Segundo uma aluna do curso de Farmácia, que pediu para não ser identificada, há confirmações de estudantes com a Covid-19 em várias turmas que retomaram as aulas presenciais no último dia 9 de agosto. “Na sala do sexto semestre de Farmácia são três casos em menos de 1 mês e a universidade já havia suspendido as aulas por 14 dias, por este motivo, anteriormente. Voltamos, apareceram mais casos e as aulas no campus foram suspensas de novo agora. Há contaminações também na turma de Nutrição e Biomedicina. Essa suspensão, na semana passada, não foi por prevenção, como a UMC explicou, mas sim por causa dos casos de Covid”, conta ela, que repassou à reportagem as mensagens recebidas da coordenação do curso, em 30 de agosto, e do Núcleo de Apoio Administrativo da UMC, em 20 de setembro, comunicando a suspensão das aulas devido a casos de Covid na turma.

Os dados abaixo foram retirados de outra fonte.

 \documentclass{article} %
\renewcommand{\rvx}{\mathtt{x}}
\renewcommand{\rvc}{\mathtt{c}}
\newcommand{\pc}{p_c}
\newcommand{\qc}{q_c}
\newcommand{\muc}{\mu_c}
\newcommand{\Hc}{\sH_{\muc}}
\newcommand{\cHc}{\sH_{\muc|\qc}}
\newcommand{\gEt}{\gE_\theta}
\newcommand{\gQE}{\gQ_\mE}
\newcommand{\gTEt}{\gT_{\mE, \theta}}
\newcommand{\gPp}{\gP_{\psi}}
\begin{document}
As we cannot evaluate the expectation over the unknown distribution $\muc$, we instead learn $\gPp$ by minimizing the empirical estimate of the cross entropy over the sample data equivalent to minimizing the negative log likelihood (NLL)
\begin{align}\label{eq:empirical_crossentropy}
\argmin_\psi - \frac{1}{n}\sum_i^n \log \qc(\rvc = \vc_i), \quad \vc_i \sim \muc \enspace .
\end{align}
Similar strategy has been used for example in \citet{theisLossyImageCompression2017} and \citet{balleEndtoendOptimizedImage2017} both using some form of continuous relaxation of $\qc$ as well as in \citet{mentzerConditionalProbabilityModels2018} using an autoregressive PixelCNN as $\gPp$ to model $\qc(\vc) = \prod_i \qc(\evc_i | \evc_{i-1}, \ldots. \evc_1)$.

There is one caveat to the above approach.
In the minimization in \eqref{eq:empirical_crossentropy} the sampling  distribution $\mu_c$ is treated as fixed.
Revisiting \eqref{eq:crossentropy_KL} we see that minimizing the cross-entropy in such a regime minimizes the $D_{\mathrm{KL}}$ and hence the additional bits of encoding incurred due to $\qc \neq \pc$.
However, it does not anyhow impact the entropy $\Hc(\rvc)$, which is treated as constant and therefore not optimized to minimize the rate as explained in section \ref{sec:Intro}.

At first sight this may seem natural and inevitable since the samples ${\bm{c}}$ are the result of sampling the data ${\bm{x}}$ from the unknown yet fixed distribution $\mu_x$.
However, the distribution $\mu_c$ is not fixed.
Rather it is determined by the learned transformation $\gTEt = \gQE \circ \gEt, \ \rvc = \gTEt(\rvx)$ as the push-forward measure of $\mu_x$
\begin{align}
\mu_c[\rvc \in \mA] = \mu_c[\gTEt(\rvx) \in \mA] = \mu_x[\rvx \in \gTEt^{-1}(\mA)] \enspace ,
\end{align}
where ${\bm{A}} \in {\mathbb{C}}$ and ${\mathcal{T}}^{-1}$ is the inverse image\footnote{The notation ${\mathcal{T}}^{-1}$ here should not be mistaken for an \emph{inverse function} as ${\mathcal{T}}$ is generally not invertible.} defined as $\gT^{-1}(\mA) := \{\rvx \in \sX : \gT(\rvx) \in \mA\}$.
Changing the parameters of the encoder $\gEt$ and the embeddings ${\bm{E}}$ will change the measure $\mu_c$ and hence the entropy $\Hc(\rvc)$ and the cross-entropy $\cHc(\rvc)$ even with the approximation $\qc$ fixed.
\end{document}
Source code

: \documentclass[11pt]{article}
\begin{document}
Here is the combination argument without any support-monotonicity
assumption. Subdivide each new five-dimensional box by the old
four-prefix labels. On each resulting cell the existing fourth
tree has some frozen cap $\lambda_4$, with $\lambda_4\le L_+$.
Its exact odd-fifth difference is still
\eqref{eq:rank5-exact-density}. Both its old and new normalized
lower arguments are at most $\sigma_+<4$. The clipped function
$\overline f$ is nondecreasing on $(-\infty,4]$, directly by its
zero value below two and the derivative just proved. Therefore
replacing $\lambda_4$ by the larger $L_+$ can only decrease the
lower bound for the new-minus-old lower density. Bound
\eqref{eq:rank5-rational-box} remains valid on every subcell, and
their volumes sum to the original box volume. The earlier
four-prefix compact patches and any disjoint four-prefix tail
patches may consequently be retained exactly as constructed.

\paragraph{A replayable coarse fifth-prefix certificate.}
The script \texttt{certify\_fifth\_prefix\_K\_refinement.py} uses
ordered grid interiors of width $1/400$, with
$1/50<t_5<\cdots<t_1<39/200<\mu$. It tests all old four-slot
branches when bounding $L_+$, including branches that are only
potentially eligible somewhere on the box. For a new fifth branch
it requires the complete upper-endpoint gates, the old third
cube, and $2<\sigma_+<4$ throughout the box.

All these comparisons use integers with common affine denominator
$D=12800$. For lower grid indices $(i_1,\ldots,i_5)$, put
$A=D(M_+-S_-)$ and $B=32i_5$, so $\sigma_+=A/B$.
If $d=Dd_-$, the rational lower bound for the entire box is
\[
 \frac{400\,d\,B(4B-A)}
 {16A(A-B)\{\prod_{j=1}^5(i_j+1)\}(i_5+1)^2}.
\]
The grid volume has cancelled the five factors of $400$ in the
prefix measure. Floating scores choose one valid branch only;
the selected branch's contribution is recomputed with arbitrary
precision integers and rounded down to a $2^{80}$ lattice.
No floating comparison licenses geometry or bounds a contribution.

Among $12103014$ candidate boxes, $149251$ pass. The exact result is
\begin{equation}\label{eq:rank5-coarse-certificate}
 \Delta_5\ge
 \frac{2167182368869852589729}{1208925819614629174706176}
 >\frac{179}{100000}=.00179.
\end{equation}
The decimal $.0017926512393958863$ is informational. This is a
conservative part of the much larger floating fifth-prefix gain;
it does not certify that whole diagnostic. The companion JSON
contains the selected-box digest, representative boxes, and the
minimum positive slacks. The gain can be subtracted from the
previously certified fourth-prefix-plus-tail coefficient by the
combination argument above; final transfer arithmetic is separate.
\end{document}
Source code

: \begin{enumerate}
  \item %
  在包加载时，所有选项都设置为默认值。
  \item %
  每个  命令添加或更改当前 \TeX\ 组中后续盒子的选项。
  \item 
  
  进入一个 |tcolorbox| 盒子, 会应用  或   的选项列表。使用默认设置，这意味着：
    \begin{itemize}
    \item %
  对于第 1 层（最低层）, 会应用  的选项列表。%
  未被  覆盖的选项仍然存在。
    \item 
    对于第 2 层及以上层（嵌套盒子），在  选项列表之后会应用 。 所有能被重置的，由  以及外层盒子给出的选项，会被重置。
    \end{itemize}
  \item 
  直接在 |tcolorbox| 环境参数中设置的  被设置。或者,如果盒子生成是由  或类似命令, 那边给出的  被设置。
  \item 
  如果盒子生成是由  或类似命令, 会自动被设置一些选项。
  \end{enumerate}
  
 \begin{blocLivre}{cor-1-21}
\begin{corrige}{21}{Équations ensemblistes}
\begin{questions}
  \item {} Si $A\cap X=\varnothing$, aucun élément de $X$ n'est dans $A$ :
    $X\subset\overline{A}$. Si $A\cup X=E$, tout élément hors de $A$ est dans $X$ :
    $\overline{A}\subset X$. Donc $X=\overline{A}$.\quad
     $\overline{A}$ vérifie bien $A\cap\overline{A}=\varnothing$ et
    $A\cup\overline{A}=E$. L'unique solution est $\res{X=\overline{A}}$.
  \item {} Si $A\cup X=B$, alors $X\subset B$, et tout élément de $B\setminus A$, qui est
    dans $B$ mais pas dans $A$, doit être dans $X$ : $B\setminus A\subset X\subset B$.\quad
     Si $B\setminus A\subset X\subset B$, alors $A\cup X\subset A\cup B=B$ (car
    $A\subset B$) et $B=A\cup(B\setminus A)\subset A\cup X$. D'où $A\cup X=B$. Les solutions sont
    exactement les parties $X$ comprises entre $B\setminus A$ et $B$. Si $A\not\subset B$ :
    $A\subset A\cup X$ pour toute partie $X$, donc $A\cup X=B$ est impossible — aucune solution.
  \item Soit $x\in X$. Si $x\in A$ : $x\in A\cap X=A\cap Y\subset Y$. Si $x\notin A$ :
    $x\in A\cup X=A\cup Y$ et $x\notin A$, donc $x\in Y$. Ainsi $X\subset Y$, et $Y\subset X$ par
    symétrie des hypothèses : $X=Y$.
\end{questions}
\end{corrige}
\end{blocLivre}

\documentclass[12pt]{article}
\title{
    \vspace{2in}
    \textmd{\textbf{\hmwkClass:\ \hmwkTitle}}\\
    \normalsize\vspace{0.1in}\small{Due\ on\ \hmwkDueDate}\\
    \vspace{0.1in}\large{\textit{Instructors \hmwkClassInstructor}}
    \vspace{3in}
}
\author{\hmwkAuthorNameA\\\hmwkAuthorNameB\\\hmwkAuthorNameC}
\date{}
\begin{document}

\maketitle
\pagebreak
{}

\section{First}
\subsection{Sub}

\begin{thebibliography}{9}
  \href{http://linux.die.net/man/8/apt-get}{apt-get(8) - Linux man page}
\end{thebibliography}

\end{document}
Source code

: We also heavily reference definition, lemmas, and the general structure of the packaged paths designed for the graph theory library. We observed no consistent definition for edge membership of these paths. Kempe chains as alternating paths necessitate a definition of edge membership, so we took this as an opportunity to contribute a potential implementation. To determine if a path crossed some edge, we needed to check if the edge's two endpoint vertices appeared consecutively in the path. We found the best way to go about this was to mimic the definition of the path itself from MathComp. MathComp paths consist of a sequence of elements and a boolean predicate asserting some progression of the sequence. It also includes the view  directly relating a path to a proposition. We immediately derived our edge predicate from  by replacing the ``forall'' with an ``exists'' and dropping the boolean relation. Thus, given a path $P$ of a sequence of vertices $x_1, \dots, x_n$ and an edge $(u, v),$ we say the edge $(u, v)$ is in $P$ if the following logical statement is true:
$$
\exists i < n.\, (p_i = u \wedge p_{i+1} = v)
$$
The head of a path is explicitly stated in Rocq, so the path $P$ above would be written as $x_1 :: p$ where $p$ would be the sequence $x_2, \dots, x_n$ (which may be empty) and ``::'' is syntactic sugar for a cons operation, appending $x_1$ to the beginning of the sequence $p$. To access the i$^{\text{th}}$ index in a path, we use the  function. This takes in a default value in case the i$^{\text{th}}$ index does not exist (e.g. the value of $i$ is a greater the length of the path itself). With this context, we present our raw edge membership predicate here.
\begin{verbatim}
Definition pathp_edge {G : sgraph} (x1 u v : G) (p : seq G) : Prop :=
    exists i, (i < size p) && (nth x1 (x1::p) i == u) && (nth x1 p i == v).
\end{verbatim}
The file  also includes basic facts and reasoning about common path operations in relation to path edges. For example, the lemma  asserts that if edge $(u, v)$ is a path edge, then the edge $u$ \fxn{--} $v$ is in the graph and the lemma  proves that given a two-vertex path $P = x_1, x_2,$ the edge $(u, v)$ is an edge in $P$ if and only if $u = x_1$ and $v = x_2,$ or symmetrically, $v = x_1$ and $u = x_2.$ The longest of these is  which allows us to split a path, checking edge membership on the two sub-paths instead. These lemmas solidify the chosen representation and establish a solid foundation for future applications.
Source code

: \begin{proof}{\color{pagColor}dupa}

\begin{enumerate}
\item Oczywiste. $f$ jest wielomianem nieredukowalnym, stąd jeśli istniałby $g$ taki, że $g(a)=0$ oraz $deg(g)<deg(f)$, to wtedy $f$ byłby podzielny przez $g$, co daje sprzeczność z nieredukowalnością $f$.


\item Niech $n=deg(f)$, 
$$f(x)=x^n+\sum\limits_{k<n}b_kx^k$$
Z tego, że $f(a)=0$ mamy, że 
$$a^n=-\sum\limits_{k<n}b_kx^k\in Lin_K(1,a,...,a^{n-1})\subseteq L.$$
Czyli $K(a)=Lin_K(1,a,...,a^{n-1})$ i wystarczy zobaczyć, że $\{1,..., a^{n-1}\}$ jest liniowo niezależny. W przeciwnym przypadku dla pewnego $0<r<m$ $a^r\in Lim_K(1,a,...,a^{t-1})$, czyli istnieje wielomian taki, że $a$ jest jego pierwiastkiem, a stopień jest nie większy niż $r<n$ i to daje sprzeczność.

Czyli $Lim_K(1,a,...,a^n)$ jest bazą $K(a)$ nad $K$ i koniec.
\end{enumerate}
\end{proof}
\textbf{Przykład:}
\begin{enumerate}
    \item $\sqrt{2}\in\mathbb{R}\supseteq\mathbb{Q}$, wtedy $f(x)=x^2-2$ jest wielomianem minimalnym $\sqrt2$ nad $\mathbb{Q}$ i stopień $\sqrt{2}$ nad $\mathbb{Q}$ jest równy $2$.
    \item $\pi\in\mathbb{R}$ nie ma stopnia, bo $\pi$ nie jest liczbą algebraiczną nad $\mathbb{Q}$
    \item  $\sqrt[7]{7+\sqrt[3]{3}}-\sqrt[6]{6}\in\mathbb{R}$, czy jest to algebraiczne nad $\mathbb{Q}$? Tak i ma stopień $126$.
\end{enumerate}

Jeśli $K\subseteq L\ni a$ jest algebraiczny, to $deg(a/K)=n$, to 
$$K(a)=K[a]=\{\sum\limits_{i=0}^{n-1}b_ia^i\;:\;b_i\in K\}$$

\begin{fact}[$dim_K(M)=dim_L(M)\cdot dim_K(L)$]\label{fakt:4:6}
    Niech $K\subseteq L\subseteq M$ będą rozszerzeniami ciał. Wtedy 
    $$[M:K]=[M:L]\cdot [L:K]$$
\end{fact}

A aluna também reclama que falta higienização nas salas de aula e laboratórios de atividades práticas. “Não há limpeza quando uma turma sai e entra outra. Nem papel higiênico tem nos banheiros, que vivem sujos. Deveriam continuar com as aulas remotas, como os demais cursos, porque este vai e volta prejudica muita gente. Temos família e, como não há distanciamento entre as carteiras nas salas, as práticas de laboratório são feitas com cinco a seis alunos por bancada, que também não é higienizada, e existe aglomeração, inclusive no centro de convivência, corremos o risco de levar a doença para casa”, alerta, destacando que a universidade também não faz a verificação se os alunos estão ou não imunizados contra a doença.
Outro estudante de curso da área da Saúde da UMC, que também terá sua identidade preservada, confirma que não há distanciamento de 1 metro, conforme exigido, entre uma carteira e outra na sala de aula. “Todos os lugares são ocupados, como antes. Não há fileiras livres. E como a turma voltou 100%, a aglomeração ocorre em todos os momentos”, lamenta.
A Divisão de Vigilância Sanitária da Prefeitura de Mogi das Cruzes realizou vistoria na UMC no último dia 2 de setembro e, na ocasião, orientou sobre protocolos e melhorias que precisavam ser adotadas para prevenção da Covid-19. “Não houve suspensão das atividades por parte das autoridades sanitárias durante a vistoria e, até o momento, não houve notificação de casos pela instituição”, trouxe nota enviada pela Vigilância a O Diário na tarde desta terça-feira (28).
Procurada pela reportagem, a UMC disse que reafirma seu compromisso e responsabilidade com a segurança e saúde de seus alunos, corpo docente e colaboradores, respeitando e adotando todos os protocolos sanitários exigidos.
“Desta forma e como já anunciado, a UMC reitera que a transferência das aulas presenciais para remotas, pelo período de 14 dias ocorre, única e exclusivamente, como medida preventiva, para os cursos da Saúde. Em todo Campus UMC estão disponibilizados álcool gel, sinalização de distanciamento inclusive nas salas de aula e laboratórios, além da higienização constante”, explicou a instituição de ensino em nota encaminhada ao jornal nesta terça-feira (28).
Outras unidades de ensino da cidade suspenderam aulas presenciais após a confirmação de casos de Covid-19, como ocorreu em duas salas de aula da Escola Municipal Carlos Alberto Lopes, no Mogilar, depois que três alunos testaram positivo para o novo coronavírus, na semana passada, além de uma auxiliar de classe. No entanto, a orientação foi enviada à unidade apenas na sexta-feira (24) e as aulas foram suspensas nesta segunda-feira (27).
Casos positivos de Covid-19 fizeram com que a Prefeitura de Mogi, por meio do Departamento de Vigilância Sanitária da Secretaria Municipal de Saúde, determinasse a suspensão das aulas presenciais na Escola Estadual Galdino Pinheiro Franco, em Braz Cubas. No local, após vistoria no último dia 17, as autoridades sanitárias identificaram “problemas estruturais que impedem a correta higienização da unidade na prevenção e combate à pandemia”.